The embryonic neural tube differentiates into diverse structures depending upon their spatial coordinates. The forebrain, which is at the rostral end of the neural tube, differentiates into the cerebral cortex, the basal ganglia and other components, each with distinct histologies and functions. Our laboratory is interested in studying the genes that regulate regional specification and differentiation of the mammalian forebrain. In addition, we have a long-standing interest in integrating these findings to better understand the development and evolution of forebrain neural systems and to help elucidate mechanisms underlying human neurodevelopmental disorders such as Autism. Our laboratory has several types of projects.
Organization of the embryonic forebrain:
The discovery of regulatory genes with regionally restricted patterns of expression in the forebrain opened the door to the recognition of its embryonic subdivisions. With Luis Puelles, we investigate topological organization of distinct progenitor zones and their neuronal derivatives.
Forebrain patterning centers:
We investigate regions of the neural plate and neural tube that produce secreted factors that control regionalization and growth of the forebrain. Foremost in this arena have been our studies on Fgf8 and Fgf17 function in regionalization of the neural plate and cerebral cortex. This work has opened the door to elucidating the genetic circuitry of prefrontal cortex development, as Fgf17 mutant mice have hypoplasia of their anterior cingulate gyrus, and circumscribed behavioral deficits particularly in social interactions, providing insights into human neuropsychiatric disorders.

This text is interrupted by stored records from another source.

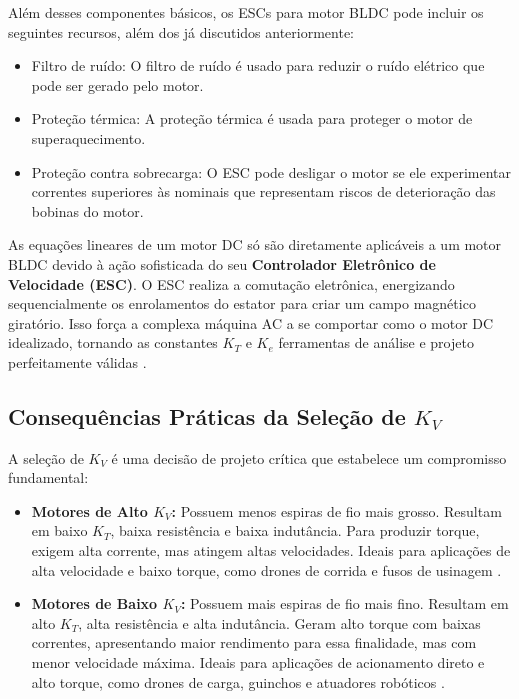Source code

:  Além desses componentes básicos, os ESCs para motor BLDC pode incluir os seguintes recursos, além dos já discutidos anteriormente: 

 \begin{itemize} 
 \item Filtro de ruído: O filtro de ruído é usado para reduzir o ruído elétrico que pode ser gerado pelo motor. 
 \item Proteção térmica: A proteção térmica é usada para proteger o motor de superaquecimento. 
 \item Proteção contra sobrecarga: O ESC pode desligar o motor se ele experimentar correntes superiores às nominais que representam riscos de deterioração das bobinas do motor. 
 \end{itemize} 

  As equações lineares de um motor DC só são diretamente aplicáveis a um motor BLDC devido à ação sofisticada do seu \textbf{Controlador Eletrônico de Velocidade (ESC)}. O ESC realiza a comutação eletrônica, energizando sequencialmente os enrolamentos do estator para criar um campo magnético giratório. Isso força a complexa máquina AC a se comportar como o motor DC idealizado, tornando as constantes $K_T$ e $K_e$ ferramentas de análise e projeto perfeitamente válidas \parencite{hendershot1994design}.

 \subsection{Consequências Práticas da Seleção de $K_V$} 

 A seleção de $K_V$ é uma decisão de projeto crítica que estabelece um compromisso fundamental: 
 \begin{itemize} 
 \item \textbf{Motores de Alto $K_V$:} Possuem menos espiras de fio mais grosso. Resultam em baixo $K_T$, baixa resistência e baixa indutância. Para produzir torque, exigem alta corrente, mas atingem altas velocidades. Ideais para aplicações de alta velocidade e baixo torque, como drones de corrida e fusos de usinagem \parencite{tmotor2019kv}. 
 \item \textbf{Motores de Baixo $K_V$:} Possuem mais espiras de fio mais fino. Resultam em alto $K_T$, alta resistência e alta indutância. Geram alto torque com baixas correntes, apresentando maior rendimento para essa finalidade, mas com menor velocidade máxima. Ideais para aplicações de acionamento direto e alto torque, como drones de carga, guinchos e atuadores robóticos \parencite{byod2018kv}. 
 \end{itemize} 


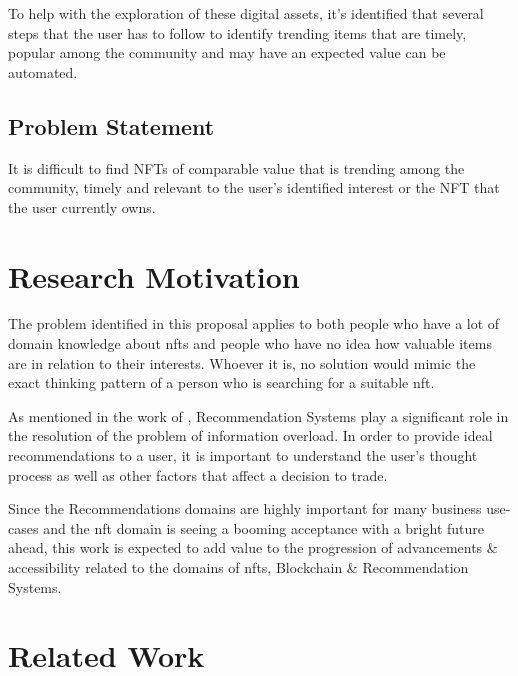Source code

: \bigbreak
To help with the exploration of these digital assets, it's identified that several steps that the user has to follow to identify trending items that are timely, popular among the community and may have an expected value can be automated. 

\subsection{Problem Statement}
It is difficult to find NFTs of comparable value that is trending among the community, timely and relevant to the user’s identified interest or the NFT that the user currently owns.

\section{Research Motivation}
The problem identified in this proposal applies to both people who have a lot of domain knowledge about \gls{nft}s and people who have no idea how valuable items are in relation to their interests. Whoever it is, no solution would mimic the exact thinking pattern of a person who is searching for a suitable \gls{nft}.

As mentioned in the work of \textcite{cheng_hybrid_2020}, Recommendation Systems play a significant role in the resolution of the problem of information overload. In order to provide ideal recommendations to a user, it is important to understand the user's thought process as well as other factors that affect a decision to trade.

Since the Recommendations domains are highly important for many business use-cases and the \gls{nft} domain is seeing a booming acceptance with a bright future ahead, this work is expected to add value to the progression of advancements \& accessibility related to the domains of \gls{nft}s, Blockchain \& Recommendation Systems.

\newpage
\section{Related Work}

Transcription factors that control regional specification of brain subdivisions:
Ongoing studies focus on defining the transcription factors that control CNS development. These include the roles of the Nkx genes in specifying ventral neural progenitors (e.g. Nkx2.1 for globus pallidus principal neurons and cortical interneurons). These results are contributing towards elucidating the transcription factor code that defines the development programs of forebrain progenitor zones. This information shows linkage of regional and cell-type specification in the telencephalon; i.e. distinct telencephalic progenitor zones generally produce neurons that utilize different types of neurotransmitters. Ventral regions produce cholinergic, intermediate regions produce GABAergic and dorsal regions produce glutamatergic neurons.

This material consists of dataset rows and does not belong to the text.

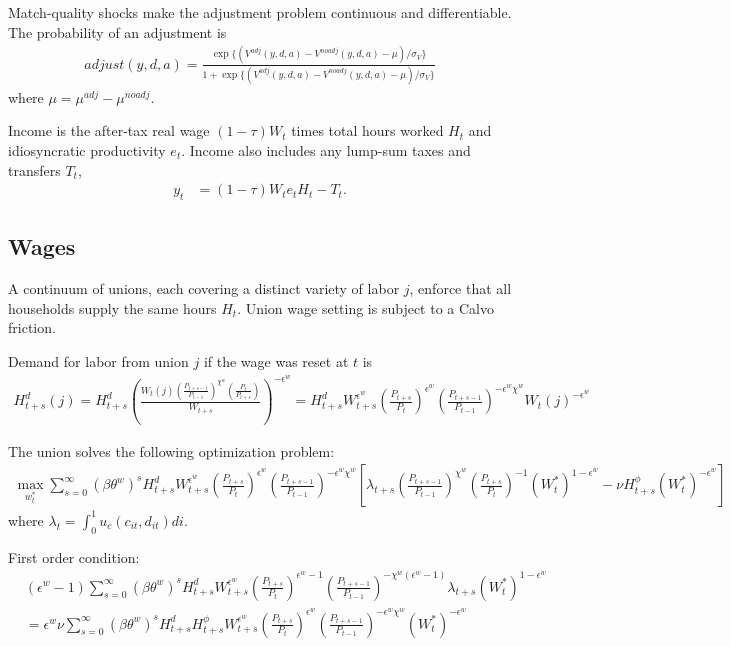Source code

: \documentclass[11pt]{article}
\begin{document}
Match-quality shocks make the adjustment problem
continuous and differentiable. The probability of an adjustment is
\begin{align*}
    adjust(y,d,a) = \frac{\exp\{(V^{adj}(y,d,a)-V^{noadj}(y,d,a) - \mu )/\sigma_V\}}{1+\exp\{(V^{adj}(y,d,a)-V^{noadj}(y,d,a)-\mu)/\sigma_V\}}
\end{align*}
where $\mu = \mu^{adj}-\mu^{noadj}$.


Income is the after-tax real wage $(1-\tau)  W_t$ times total hours worked
$H_t$ and idiosyncratic productivity $e_t$. Income also includes any lump-sum taxes
and transfers $T_t$,
\begin{align*}
	y_t &= (1-\tau)  W_t e_t H_t - T_t.
\end{align*}


\subsection{Wages}

A continuum of unions, each covering a distinct variety of labor $j$,
 enforce that all households supply the same hours $H_t$. Union wage setting is 
 subject to a Calvo friction. 

Demand for labor from union $j$ if the wage was reset at $t$ is
\begin{align*}
	H_{t+s}^d(j) = H_{t+s}^d \left(\frac{W_{t}(j)(\frac{P_{t+s-1}}{P_{t-1}})^{\chi^w} (\frac{P_t}{P_{t+s}})}{W_{t+s}}\right)^{-\epsilon^w} = H_{t+s}^d W_{t+s}^{\epsilon^w} \left(\frac{P_{t+s}}{P_{t}}\right)^{\epsilon^w} \left(\frac{P_{t+s-1}}{P_{t-1}}\right)^{-\epsilon^w\chi^w}  W_{t}(j)^{-\epsilon^w}
\end{align*}

The union solves the following optimization problem:
\begin{align*}
	\max_{w_t^*} \sum_{s=0}^{\infty} (\beta\theta^w)^{s}H_{t+s}^d W_{t+s}^{\epsilon^w} \left(\frac{P_{t+s}}{P_{t}}\right)^{\epsilon^w}\left(\frac{P_{t+s-1}}{P_{t-1}}\right)^{-\epsilon^w\chi^w}\left[\lambda_{t+s}\left(\frac{P_{t+s-1}}{P_{t-1}}\right)^{\chi^w}\left(\frac{P_{t+s}}{P_{t}}\right)^{-1}(W_t^*)^{1-\epsilon^w}   - \nu H_{t+s}^{\phi} (W_t^*)^{-\epsilon^w}\right]
\end{align*}
where $\lambda_t=\int_0^1 u_{c}(c_{it},d_{it})di$.

First order condition:
\begin{align*}
	&(\epsilon^w-1)\sum_{s=0}^{\infty} (\beta\theta^w)^{s}H_{t+s}^d W_{t+s}^{\epsilon^w} \left(\frac{P_{t+s}}{P_{t}}\right)^{\epsilon^w-1} \left(\frac{P_{t+s-1}}{P_{t-1}}\right)^{-\chi^w(\epsilon^w-1)} \lambda_{t+s}(W_t^*)^{1-\epsilon^w}  \\
	& = \epsilon^w \nu \sum_{s=0}^{\infty} (\beta\theta^w)^{s}H_{t+s}^d H_{t+s}^{\phi} W_{t+s}^{\epsilon^w} \left(\frac{P_{t+s}}{P_{t}}\right)^{\epsilon^w} \left(\frac{P_{t+s-1}}{P_{t-1}}\right)^{-\epsilon^w\chi^w}  (W_t^*)^{-\epsilon^w}
\end{align*}
\end{document}
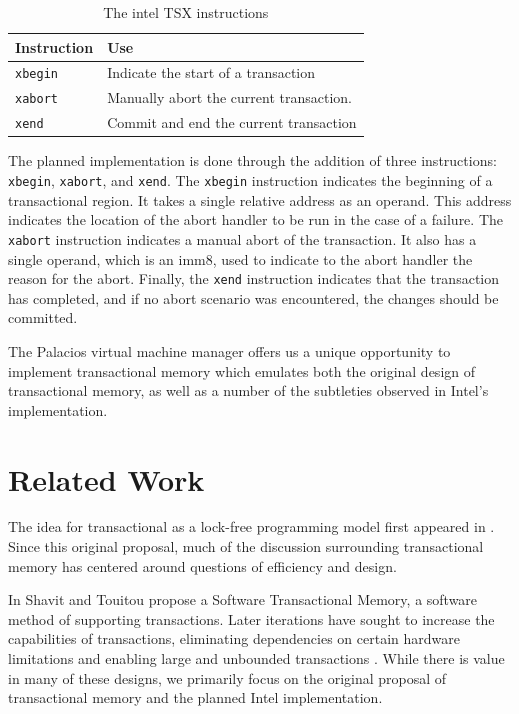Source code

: \documentclass{acm_proc_article-sp}
\begin{document}
\begin{table}
\begin{center}
    \begin{tabular}{| l | l |}
    \hline
    Instruction & Use \\
    \hline
    \texttt{xbegin} & Indicate the start of a transaction \\
    \hline
    \texttt{xabort} & Manually abort the current transaction. \\
    \hline
    \texttt{xend} & Commit and end the current transaction \\
    \hline 
    \end{tabular}
    \caption{The intel TSX instructions}
\label{insttable}
\end{center}
\end{table}


The planned implementation is done through the addition of three instructions:
\texttt{xbegin}, \texttt{xabort}, and \texttt{xend}. The \texttt{xbegin} instruction indicates the beginning of
a transactional region. It takes a single  relative address as an operand. This
address indicates the location of the abort handler to be run in the case of
a failure. The \texttt{xabort} instruction indicates a manual abort of the transaction.
It also has a single operand, which is an imm8, used to indicate to the abort
handler the reason for the abort. Finally, the \texttt{xend} instruction indicates that
the transaction has completed, and if no abort scenario was encountered,
the changes should be committed.

The Palacios virtual machine manager offers us a unique opportunity to
implement transactional memory which emulates both the original design of
transactional memory, as well as a number of the subtleties observed in 
Intel's implementation.

\section{Related Work}

The idea for transactional as a lock-free programming model first appeared in
 \cite{Herlihy:1993:TMA:173682.165164}. Since this original proposal, much of
the discussion surrounding transactional memory has centered around questions 
of efficiency and design.

In \cite{Shavit:1995:STM:224964.224987} Shavit and Touitou propose a Software
Transactional Memory, a software method of supporting transactions. Later 
iterations have sought to increase the capabilities of transactions, 
eliminating dependencies on certain hardware limitations and enabling 
large and unbounded transactions 
\cite{Ananian:2006:UTM:1116644.1116670, Hammond:2004:TMC:1028176.1006711,
Rajwar:2005:VTM:1080695.1070011}. While there is value in many of these 
designs, we primarily focus on the original proposal of transactional memory
and the planned Intel implementation.  
\end{document}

Transcription factors that control and cell-type differentiation:
In this regard, we currently focus on the differentiation of forebrain GABAergic neurons, and the functions of the Dlx1, 2, 5 & 6, and Lhx6 & 8 transcription factors. Mutation of Dlx1&2 blocks differentiation of GABAergic neurons; see below.
Cortical inhibitory neurons are generated in the basal ganglia and tangentially migrate to the cortex:
There is migration of GABAergic neurons from the subcortical telencephalon into the cerebral cortex, where these cells become the major class of inhibitory neurons in the mouse. There is a similar tangential migration for cholinergic striatal interneurons. We are currently defining the molecular mechanisms that control the movement and integration of the migratory cells to their destinations.
Control of mature GABAergic cortical interneuron function:
Mutation of Dlx1 leads to an age-dependent death of a subset of dendrite innervating cortical interneurons. As these interneurons die, the mutant mice develop epilepsy. We are currently learning how Dlx function in neurons controls their function and survival. These insights could be pertinent for neuropsychiatric disorders, such as autism and schizophrenia, in which patients show largely normal development prior to the onset of symptoms. With Arturo Alvarez-Buylla, Scott Baraban and Arnold Kriegstein, we are developing methods for interneuron transplantation to treat forebrain disorders, such as epilepsies.
Neuropsychiatric Disorders (Autism):
The lab has a longstanding clinical interest in Autism. Ongoing studies involve sequencing of candidate genes, and functional analyses of mutant alleles.
Dlx Transcription factors that control craniofacial patterning:
Often neuropsychiatric disorders are associated with craniofacial dysmorphologies. Studies of Dlx function in craniofacial neural crest have illuminated the role of these genes in patterning the jaw and middle ear skeleton, findings that have important evolutionary and medical ramifications.